Good Moon Rising, Farrar, Straus, & Giroux (New York, NY), 1996.
The Year They Burned the Books, Farrar, Straus, & Giroux (New York, NY) 1999.
Holly's Secret, Farrar, Straus, & Giroux (New York, NY), 2000.
Molly's Family, Farrar, Straus, & Giroux (New York, NY), 2001.
Case of the Stolen Scarab: A Candlestone Inn Mystery, Two Live Publishers (Ridley Park, PA), 2002.
Meeting Melanie, Farrar, Straus & Giroux (New York, NY), 2002.
"FOURS CROSSING" SEQUENCE
Fours Crossing, Farrar, Straus, & Giroux (New York, NY), 1981.
Watersmeet, Farrar, Straus, & Giroux (New York, NY), 1983.
The Door Between, Farrar, Straus, & Giroux (New York, NY), 1987.
"MONSTER HUNTERS" SERIES
Mystery of the Night Raiders, Farrar, Straus, & Giroux (New York, NY), 1987.
Mystery of the Midnight Menace, Farrar, Straus, & Giroux (New York, NY), 1988.
Mystery of the Secret Marks, Farrar, Straus, & Giroux (New York, NY), 1989.
Mystery of the Kidnapped Kidnapper, Minstrel (New York, NY), 1994.
Mystery of the Watchful Witches, Minstrel (New York, NY), 1994.
Berlin: City Split in Two, G. P. Putnam (New York, NY), 1971.
Vampires, Lippincott (Philadelphia, PA), 1973.
Werewolves, Lippincott (Philadelphia, PA), 1973.
Witches, Lippincott (Philadelphia, PA), 1975.
Devils and Demons, Lippincott (Philadelphia, PA), 1976.
Fun with Forecasting Weather, Houghton Mifflin (Boston, MA), 1977.
The Kids' Code and Cipher Book, Henry Holt (New York, NY), 1981.
Also author of a serial novel, The Secret of Smith's Hill, syndicated by Breakfast Serials, published in newspapers across the nation, 1999-2000.
What Happened in Marston was adapted for television and broadcast by the American Broadcasting Company (ABC) as an "ABC After School Special" under the title The Color of Friendship; Annie on My Mind was adapted for radio and first broadcast by the British Broadcasting Corporation (BBC) in 1992, and was adapted for the stage and performed in 1994.
Nancy Garden, winner of the 2003 Margaret A. Edwards Award, is chiefly known for her candid fiction on gay and lesbian issues. Garden was among the first authors for young adults to write of lesbian romance from a positive, affirming perspective in Annie on My Mind, Good Moon Rising, and Holly's Secret. She has also had to defend several of her titles from efforts to remove them from certain local libraries. In addition to being cited for her work on First Amendment rights, Garden is also recognized as a writer who seeks to reassure and validate the experiences of young people who feel that they might be different from the majority. In an interview with School Library Journal she said that she hopes her readers learn from her books that "it's OK to be who they are, and a feeling that they are and can be good people and can find another person to love. A feeling, too, that teens can make a difference in the world while they're still teens."

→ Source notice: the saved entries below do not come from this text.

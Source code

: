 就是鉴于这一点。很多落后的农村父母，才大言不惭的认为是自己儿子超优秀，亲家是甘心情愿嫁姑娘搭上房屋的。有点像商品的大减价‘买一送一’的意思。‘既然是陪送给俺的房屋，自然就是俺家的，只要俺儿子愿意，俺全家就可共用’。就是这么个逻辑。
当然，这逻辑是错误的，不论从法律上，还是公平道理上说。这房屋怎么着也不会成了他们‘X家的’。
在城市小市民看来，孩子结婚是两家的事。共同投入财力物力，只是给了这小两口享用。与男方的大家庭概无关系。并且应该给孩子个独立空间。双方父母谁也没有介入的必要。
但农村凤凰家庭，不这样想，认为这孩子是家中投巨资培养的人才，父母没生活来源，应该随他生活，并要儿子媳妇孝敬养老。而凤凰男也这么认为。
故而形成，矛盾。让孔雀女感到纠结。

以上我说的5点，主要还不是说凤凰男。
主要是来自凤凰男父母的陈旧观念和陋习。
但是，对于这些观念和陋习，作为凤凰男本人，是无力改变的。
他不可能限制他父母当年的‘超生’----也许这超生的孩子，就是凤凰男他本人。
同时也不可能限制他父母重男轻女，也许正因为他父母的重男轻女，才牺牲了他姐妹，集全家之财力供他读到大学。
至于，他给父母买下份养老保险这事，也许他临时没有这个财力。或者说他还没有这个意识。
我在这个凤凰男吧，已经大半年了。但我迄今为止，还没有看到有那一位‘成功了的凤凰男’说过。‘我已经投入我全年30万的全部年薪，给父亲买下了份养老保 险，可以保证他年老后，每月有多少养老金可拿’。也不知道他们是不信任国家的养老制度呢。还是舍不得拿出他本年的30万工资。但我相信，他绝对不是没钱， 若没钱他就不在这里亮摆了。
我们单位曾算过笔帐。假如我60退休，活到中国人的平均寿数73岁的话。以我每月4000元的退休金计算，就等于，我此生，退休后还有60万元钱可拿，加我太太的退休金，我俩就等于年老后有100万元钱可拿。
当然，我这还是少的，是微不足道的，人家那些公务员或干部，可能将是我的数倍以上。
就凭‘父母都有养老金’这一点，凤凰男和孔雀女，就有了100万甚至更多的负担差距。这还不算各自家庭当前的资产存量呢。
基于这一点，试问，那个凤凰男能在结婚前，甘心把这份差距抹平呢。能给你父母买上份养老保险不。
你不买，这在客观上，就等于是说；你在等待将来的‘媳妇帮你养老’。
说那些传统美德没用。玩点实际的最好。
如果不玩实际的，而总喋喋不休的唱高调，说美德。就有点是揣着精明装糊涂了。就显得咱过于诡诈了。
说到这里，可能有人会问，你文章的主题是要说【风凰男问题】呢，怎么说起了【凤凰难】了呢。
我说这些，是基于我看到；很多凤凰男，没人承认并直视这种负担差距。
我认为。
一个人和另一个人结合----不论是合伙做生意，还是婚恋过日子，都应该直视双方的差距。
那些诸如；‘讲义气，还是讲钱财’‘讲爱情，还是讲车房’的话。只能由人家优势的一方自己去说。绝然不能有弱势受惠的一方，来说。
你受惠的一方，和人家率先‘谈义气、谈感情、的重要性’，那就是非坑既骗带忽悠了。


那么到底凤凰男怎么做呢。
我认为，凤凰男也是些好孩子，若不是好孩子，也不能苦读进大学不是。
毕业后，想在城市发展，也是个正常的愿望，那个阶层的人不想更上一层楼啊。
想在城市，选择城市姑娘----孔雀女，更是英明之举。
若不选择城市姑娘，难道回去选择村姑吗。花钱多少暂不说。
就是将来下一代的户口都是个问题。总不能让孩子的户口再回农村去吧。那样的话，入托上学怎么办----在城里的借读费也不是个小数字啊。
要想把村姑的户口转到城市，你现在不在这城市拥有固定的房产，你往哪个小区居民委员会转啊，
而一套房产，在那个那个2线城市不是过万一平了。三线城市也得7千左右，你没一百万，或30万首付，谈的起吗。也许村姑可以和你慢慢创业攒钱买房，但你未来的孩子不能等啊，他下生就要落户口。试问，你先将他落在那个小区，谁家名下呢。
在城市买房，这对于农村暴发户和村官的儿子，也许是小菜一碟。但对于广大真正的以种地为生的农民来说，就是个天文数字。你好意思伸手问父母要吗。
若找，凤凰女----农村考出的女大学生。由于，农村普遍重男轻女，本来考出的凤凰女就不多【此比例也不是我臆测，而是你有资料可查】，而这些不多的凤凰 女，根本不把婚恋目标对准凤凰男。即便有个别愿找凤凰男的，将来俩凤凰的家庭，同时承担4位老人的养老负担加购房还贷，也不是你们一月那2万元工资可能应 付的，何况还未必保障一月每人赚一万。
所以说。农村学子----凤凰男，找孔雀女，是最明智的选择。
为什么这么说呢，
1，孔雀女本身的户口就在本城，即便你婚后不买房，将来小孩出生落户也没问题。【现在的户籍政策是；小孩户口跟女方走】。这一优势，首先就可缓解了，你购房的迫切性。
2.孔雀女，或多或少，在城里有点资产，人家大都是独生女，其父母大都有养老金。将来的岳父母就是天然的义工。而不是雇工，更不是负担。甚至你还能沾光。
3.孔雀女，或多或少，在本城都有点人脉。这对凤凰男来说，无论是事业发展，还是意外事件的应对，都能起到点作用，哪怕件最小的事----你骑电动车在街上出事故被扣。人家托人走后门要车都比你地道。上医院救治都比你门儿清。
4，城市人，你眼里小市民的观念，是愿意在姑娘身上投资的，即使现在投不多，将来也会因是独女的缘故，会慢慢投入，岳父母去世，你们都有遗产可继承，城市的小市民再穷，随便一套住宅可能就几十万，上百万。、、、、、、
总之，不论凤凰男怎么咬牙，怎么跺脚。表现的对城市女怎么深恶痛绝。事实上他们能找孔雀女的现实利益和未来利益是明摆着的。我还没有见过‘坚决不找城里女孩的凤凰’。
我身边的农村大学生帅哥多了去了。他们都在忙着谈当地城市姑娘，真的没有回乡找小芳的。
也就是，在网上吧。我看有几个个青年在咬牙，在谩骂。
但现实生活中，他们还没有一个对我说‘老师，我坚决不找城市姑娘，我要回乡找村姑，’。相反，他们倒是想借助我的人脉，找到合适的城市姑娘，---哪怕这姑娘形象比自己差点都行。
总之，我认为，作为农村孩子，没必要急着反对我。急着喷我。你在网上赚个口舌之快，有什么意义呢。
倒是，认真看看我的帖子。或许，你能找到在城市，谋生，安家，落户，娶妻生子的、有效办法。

Although realistic young adult fiction is Garden's trademark, she has also written numerous fantasy, mystery, and horror titles. Her "Fours Crossing" sequence is a several-part fantasy based on old Celtic myth and religious lore. Other volumes, including the "Monster Hunters" series, look at supernatural creatures like vampires, werewolves, and witches. "I write for young people because I like them," Garden once told SATA, "and because I think they are important. Children's books can be mind-stretchers and imagination-ticklers and builders of good taste in a way that adult books cannot, because young people usually come to books with more open minds. It's exciting to be able to contribute to that in a small way."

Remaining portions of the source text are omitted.